THE DARWIN INDUSTRY
Folk-Darwinism
“Light will be thrown on the origin of man and his history”, Charles Darwin wrote at the end of his On the Origin of Species (1859: 487). Indeed, the light has expanded since then and continues to do so. Today, 150 years after the first publication of the Origin in 1859, evolution is everywhere. It almost seems as if Theodosius Dobzhansky's (1973) famous statement that “[n]othing in biology makes sense except in the light of evolution” mutated to: nothing at all makes sense except in the light of evolution. Almost everything in the social and cultural sphere that is able to change and does not change in a sudden and abrupt manner is said to evolve: cultures, political agendas, partnerships, economies and firms – they evolve; stars, galaxies and the universe – they evolve. Artists and programmers produce mutants of artefacts or programmes. Markets are dominated by the survival of the fittest. Everyone has to adapt to this or that. As Chris Buskes (1998: 1) emphasizes, this “folk-Darwinism” is usually “crude and superficial”. It has nothing to do with Darwinism. It is a mere façon de parler, where every kind of gradual, cumulative change is referred to as evolution. In other words, the term “gradual change” is merely replaced by the term “evolution”. That is all.
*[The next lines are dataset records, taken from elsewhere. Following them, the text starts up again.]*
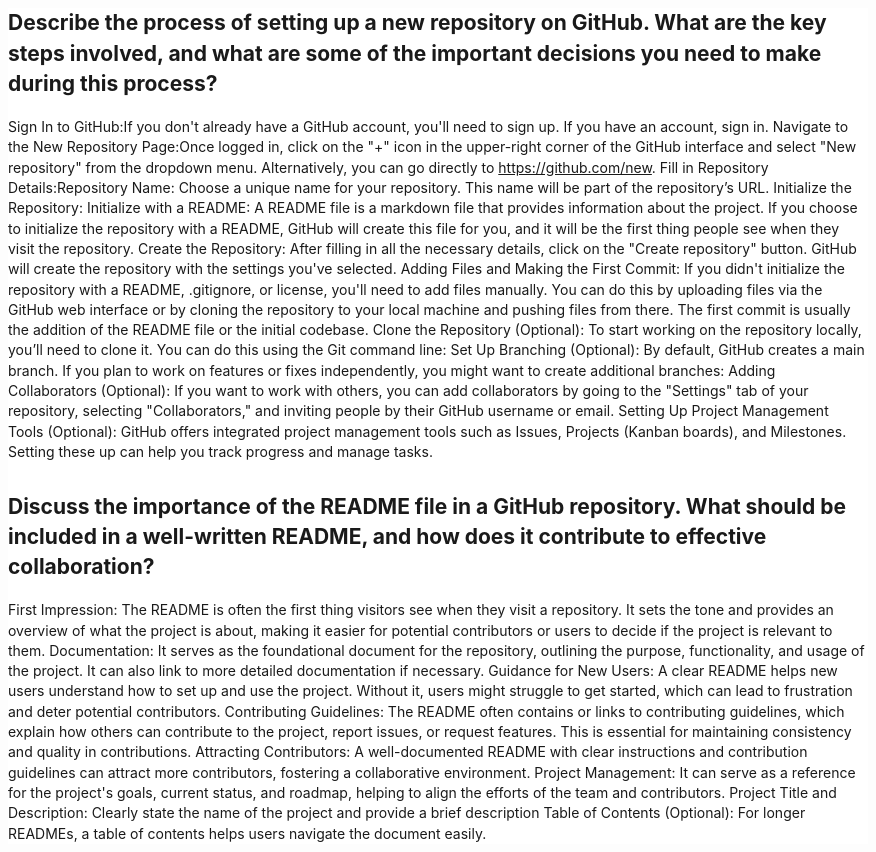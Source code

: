 ## Describe the process of setting up a new repository on GitHub. What are the key steps involved, and what are some of the important decisions you need to make during this process?
Sign In to GitHub:If you don't already have a GitHub account, you'll need to sign up. If you have an account, sign in.
 Navigate to the New Repository Page:Once logged in, click on the "+" icon in the upper-right corner of the GitHub interface and select "New repository" from the dropdown menu. Alternatively, you can go directly to https://github.com/new.
Fill in Repository Details:Repository Name: Choose a unique name for your repository. This name will be part of the repository’s URL.
Initialize the Repository: Initialize with a README: A README file is a markdown file that provides information about the project. If you choose to initialize the repository with a README, GitHub will create this file for you, and it will be the first thing people see when they visit the repository.
Create the Repository: After filling in all the necessary details, click on the "Create repository" button. GitHub will create the repository with the settings you've selected.
Adding Files and Making the First Commit: If you didn't initialize the repository with a README, .gitignore, or license, you'll need to add files manually. You can do this by uploading files via the GitHub web interface or by cloning the repository to your local machine and pushing files from there. The first commit is usually the addition of the README file or the initial codebase.
Clone the Repository (Optional): To start working on the repository locally, you’ll need to clone it. You can do this using the Git command line:
 Set Up Branching (Optional): By default, GitHub creates a main branch. If you plan to work on features or fixes independently, you might want to create additional branches:
 Adding Collaborators (Optional): If you want to work with others, you can add collaborators by going to the "Settings" tab of your repository, selecting "Collaborators," and inviting people by their GitHub username or email.
Setting Up Project Management Tools (Optional): GitHub offers integrated project management tools such as Issues, Projects (Kanban boards), and Milestones. Setting these up can help you track progress and manage tasks.

## Discuss the importance of the README file in a GitHub repository. What should be included in a well-written README, and how does it contribute to effective collaboration?
First Impression: The README is often the first thing visitors see when they visit a repository. It sets the tone and provides an overview of what the project is about, making it easier for potential contributors or users to decide if the project is relevant to them.
Documentation: It serves as the foundational document for the repository, outlining the purpose, functionality, and usage of the project. It can also link to more detailed documentation if necessary.
Guidance for New Users: A clear README helps new users understand how to set up and use the project. Without it, users might struggle to get started, which can lead to frustration and deter potential contributors.
Contributing Guidelines: The README often contains or links to contributing guidelines, which explain how others can contribute to the project, report issues, or request features. This is essential for maintaining consistency and quality in contributions.
Attracting Contributors: A well-documented README with clear instructions and contribution guidelines can attract more contributors, fostering a collaborative environment.
Project Management: It can serve as a reference for the project's goals, current status, and roadmap, helping to align the efforts of the team and contributors.
Project Title and Description: Clearly state the name of the project and provide a brief description
Table of Contents (Optional): For longer READMEs, a table of contents helps users navigate the document easily.
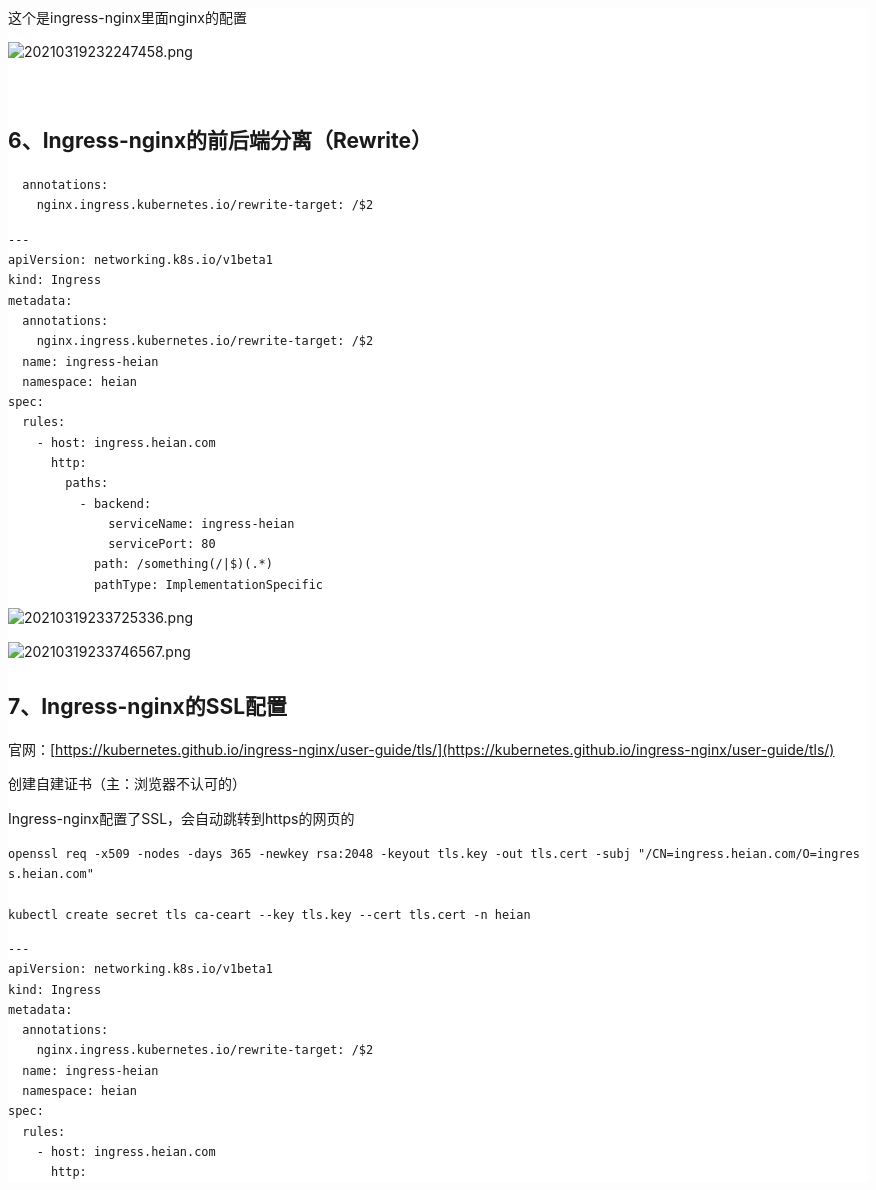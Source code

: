 这个是ingress-nginx里面nginx的配置

![20210319232247458.png](https://img-blog.csdnimg.cn/20210319232247458.png)

 

## 6、Ingress-nginx的前后端分离（Rewrite）

```
  annotations:
    nginx.ingress.kubernetes.io/rewrite-target: /$2
```

```
---
apiVersion: networking.k8s.io/v1beta1
kind: Ingress
metadata:
  annotations:
    nginx.ingress.kubernetes.io/rewrite-target: /$2
  name: ingress-heian
  namespace: heian
spec:
  rules:
    - host: ingress.heian.com
      http:
        paths:
          - backend:
              serviceName: ingress-heian
              servicePort: 80
            path: /something(/|$)(.*)
            pathType: ImplementationSpecific
```

![20210319233725336.png](https://img-blog.csdnimg.cn/20210319233725336.png)

![20210319233746567.png](https://img-blog.csdnimg.cn/20210319233746567.png)

## 7、Ingress-nginx的SSL配置

官网：[https://kubernetes.github.io/ingress-nginx/user-guide/tls/](https://kubernetes.github.io/ingress-nginx/user-guide/tls/)

创建自建证书（主：浏览器不认可的）

Ingress-nginx配置了SSL，会自动跳转到https的网页的

```
openssl req -x509 -nodes -days 365 -newkey rsa:2048 -keyout tls.key -out tls.cert -subj "/CN=ingress.heian.com/O=ingress.heian.com"

kubectl create secret tls ca-ceart --key tls.key --cert tls.cert -n heian
```

```
---
apiVersion: networking.k8s.io/v1beta1
kind: Ingress
metadata:
  annotations:
    nginx.ingress.kubernetes.io/rewrite-target: /$2
  name: ingress-heian
  namespace: heian
spec:
  rules:
    - host: ingress.heian.com
      http:
```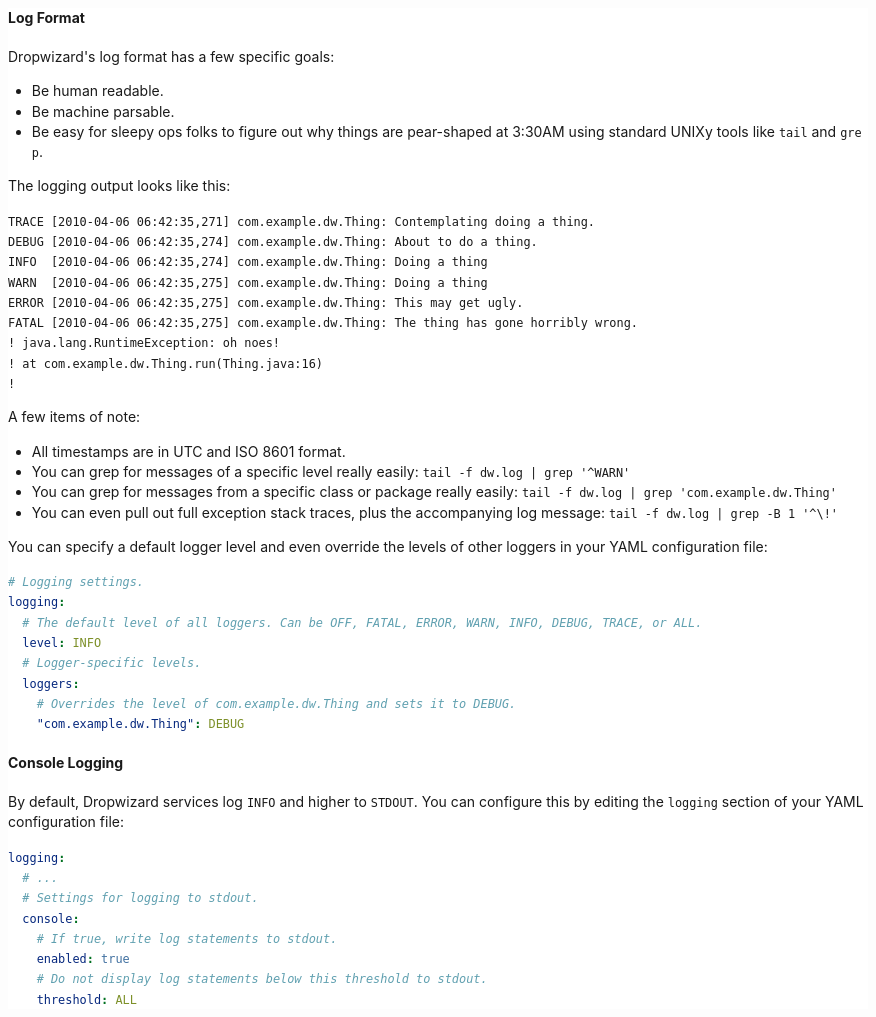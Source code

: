 #### Log Format

Dropwizard's log format has a few specific goals:

-   Be human readable.
-   Be machine parsable.
-   Be easy for sleepy ops folks to figure out why things are
    pear-shaped at 3:30AM using standard UNIXy tools like `tail` and
    `grep`.

The logging output looks like this:

```
TRACE [2010-04-06 06:42:35,271] com.example.dw.Thing: Contemplating doing a thing.
DEBUG [2010-04-06 06:42:35,274] com.example.dw.Thing: About to do a thing.
INFO  [2010-04-06 06:42:35,274] com.example.dw.Thing: Doing a thing
WARN  [2010-04-06 06:42:35,275] com.example.dw.Thing: Doing a thing
ERROR [2010-04-06 06:42:35,275] com.example.dw.Thing: This may get ugly.
FATAL [2010-04-06 06:42:35,275] com.example.dw.Thing: The thing has gone horribly wrong.
! java.lang.RuntimeException: oh noes!
! at com.example.dw.Thing.run(Thing.java:16)
!
```

A few items of note:

-   All timestamps are in UTC and ISO 8601 format.
-   You can grep for messages of a specific level really easily:
    `tail -f dw.log | grep '^WARN'`
-   You can grep for messages from a specific class or package really
    easily: `tail -f dw.log | grep 'com.example.dw.Thing'`
-   You can even pull out full exception stack traces, plus the
    accompanying log message: `tail -f dw.log | grep -B 1 '^\!'`

You can specify a default logger level and even override the levels of
other loggers in your YAML configuration file:

``` yaml
# Logging settings.
logging:
  # The default level of all loggers. Can be OFF, FATAL, ERROR, WARN, INFO, DEBUG, TRACE, or ALL.
  level: INFO
  # Logger-specific levels.
  loggers:
    # Overrides the level of com.example.dw.Thing and sets it to DEBUG.
    "com.example.dw.Thing": DEBUG
```

#### Console Logging

By default, Dropwizard services log `INFO` and higher to `STDOUT`. You
can configure this by editing the `logging` section of your YAML
configuration file:

``` yaml
logging:
  # ...
  # Settings for logging to stdout.
  console:
    # If true, write log statements to stdout.
    enabled: true
    # Do not display log statements below this threshold to stdout.
    threshold: ALL
```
Evolution in philosophy, science and politics
The term “evolution” entered our language not just as a vague idea for any kind of gradual change. Evolutionary thinking entered philosophy and scientific thinking in diverse and elaborated, oft en also harmful, ways, either as a way of describing and explaining our innate human nature, or as a way to export the Darwinian paradigm to other domains of research.